Easy: tOracleInput "select emp_id from emp where emp_First_name='Alex'" -row1-> tAggregateRow using list function (or tDenormalize) to concatenate the emp_ids into a comma-delimited String -row2-> tFlowToIterate -iterate-> tOracleInput "select dept_id from dept where emp_id in ("+globalMap.get("row2.emp_id")+")" -row3-> ...
Thanks Alevy, I have more than 300K records coming from source and concatenating it in the string may be performance bottleneck. Is there any option available where i can pass select * from table A where A.colname = "input.colname" where input.colname contains all the records and automatically checks for the value. We have similar stage in DataStage and with Sparse lookup it can be done...Is there any similar thing available in Talend also ?
Thanks Shong. Yes sure..I can do the inner join but the problem will be i will have to take all the record close to 2 million record to the buffer and then lookup with 300K of input records which will be time and space consuming . Is the anyway to filter the record in main table table based on input records as a filter like we do in where clause of Sql ?

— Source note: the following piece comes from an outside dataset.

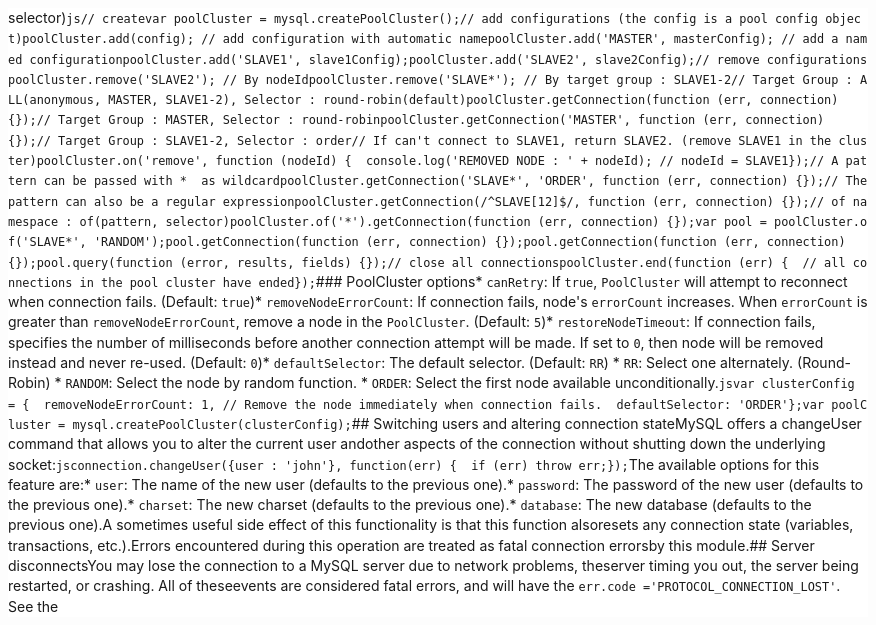 selector)```js// createvar poolCluster = mysql.createPoolCluster();// add configurations (the config is a pool config object)poolCluster.add(config); // add configuration with automatic namepoolCluster.add('MASTER', masterConfig); // add a named configurationpoolCluster.add('SLAVE1', slave1Config);poolCluster.add('SLAVE2', slave2Config);// remove configurationspoolCluster.remove('SLAVE2'); // By nodeIdpoolCluster.remove('SLAVE*'); // By target group : SLAVE1-2// Target Group : ALL(anonymous, MASTER, SLAVE1-2), Selector : round-robin(default)poolCluster.getConnection(function (err, connection) {});// Target Group : MASTER, Selector : round-robinpoolCluster.getConnection('MASTER', function (err, connection) {});// Target Group : SLAVE1-2, Selector : order// If can't connect to SLAVE1, return SLAVE2. (remove SLAVE1 in the cluster)poolCluster.on('remove', function (nodeId) {  console.log('REMOVED NODE : ' + nodeId); // nodeId = SLAVE1});// A pattern can be passed with *  as wildcardpoolCluster.getConnection('SLAVE*', 'ORDER', function (err, connection) {});// The pattern can also be a regular expressionpoolCluster.getConnection(/^SLAVE[12]$/, function (err, connection) {});// of namespace : of(pattern, selector)poolCluster.of('*').getConnection(function (err, connection) {});var pool = poolCluster.of('SLAVE*', 'RANDOM');pool.getConnection(function (err, connection) {});pool.getConnection(function (err, connection) {});pool.query(function (error, results, fields) {});// close all connectionspoolCluster.end(function (err) {  // all connections in the pool cluster have ended});```### PoolCluster options* `canRetry`: If `true`, `PoolCluster` will attempt to reconnect when connection fails. (Default: `true`)* `removeNodeErrorCount`: If connection fails, node's `errorCount` increases.  When `errorCount` is greater than `removeNodeErrorCount`, remove a node in the `PoolCluster`. (Default: `5`)* `restoreNodeTimeout`: If connection fails, specifies the number of milliseconds  before another connection attempt will be made. If set to `0`, then node will be  removed instead and never re-used. (Default: `0`)* `defaultSelector`: The default selector. (Default: `RR`)  * `RR`: Select one alternately. (Round-Robin)  * `RANDOM`: Select the node by random function.  * `ORDER`: Select the first node available unconditionally.```jsvar clusterConfig = {  removeNodeErrorCount: 1, // Remove the node immediately when connection fails.  defaultSelector: 'ORDER'};var poolCluster = mysql.createPoolCluster(clusterConfig);```## Switching users and altering connection stateMySQL offers a changeUser command that allows you to alter the current user andother aspects of the connection without shutting down the underlying socket:```jsconnection.changeUser({user : 'john'}, function(err) {  if (err) throw err;});```The available options for this feature are:* `user`: The name of the new user (defaults to the previous one).* `password`: The password of the new user (defaults to the previous one).* `charset`: The new charset (defaults to the previous one).* `database`: The new database (defaults to the previous one).A sometimes useful side effect of this functionality is that this function alsoresets any connection state (variables, transactions, etc.).Errors encountered during this operation are treated as fatal connection errorsby this module.## Server disconnectsYou may lose the connection to a MySQL server due to network problems, theserver timing you out, the server being restarted, or crashing. All of theseevents are considered fatal errors, and will have the `err.code ='PROTOCOL_CONNECTION_LOST'`.  See the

Hi Here are three ways could achieve this request: 1, Do an inner join on tMap, to me, 2 million is not a large of data set, this could be the best way with good performance. 2. As Alevy suggested, select data from lookup table and concatenate each data to a string with a comma-delimited, and then, use the in where cause in the query of the main table. 3. Select data from lookup table and iterate each one. tOracleInput_1--main(row1)--tFlowToIterate--tOracleInput_2--main--tLogRow tOracleInput_1: "select record from lookup table" tOraceInput_2: "select record from main table where mainColName="+row1.lookupColName You can test all ways above and see which one is best for you. Shong
---------------------------------------------------------- Talend | Data Agility for Modern Business
If your emp and dept tables are in the same DB you can use ELT components to pass the inner-join query to the DB to execute instead of pulling the data into Talend. If the tables are at least on the same DB server even if they are in different DBs, you could do a combined query in your input component i.e. select dept_id from db1.schema1.dept where emp_id in (select emp_id from db2.schema2.emp where emp_First_name='Alex') or select dept_id from db1.schema1.dept inner join db2.schema2.emp on dept.emp_id = emp.emp_id and emp_First_name='Alex' Having said that, my test of reading 3 million values from a file, tDenormalizing them into a single string and writing them to a new file took only 1560 milliseconds, although reading from a DB will obviously be slower. Failing all those and provided you don't want too many fields in the lookup, I agee with shong that tMap would probably be the best.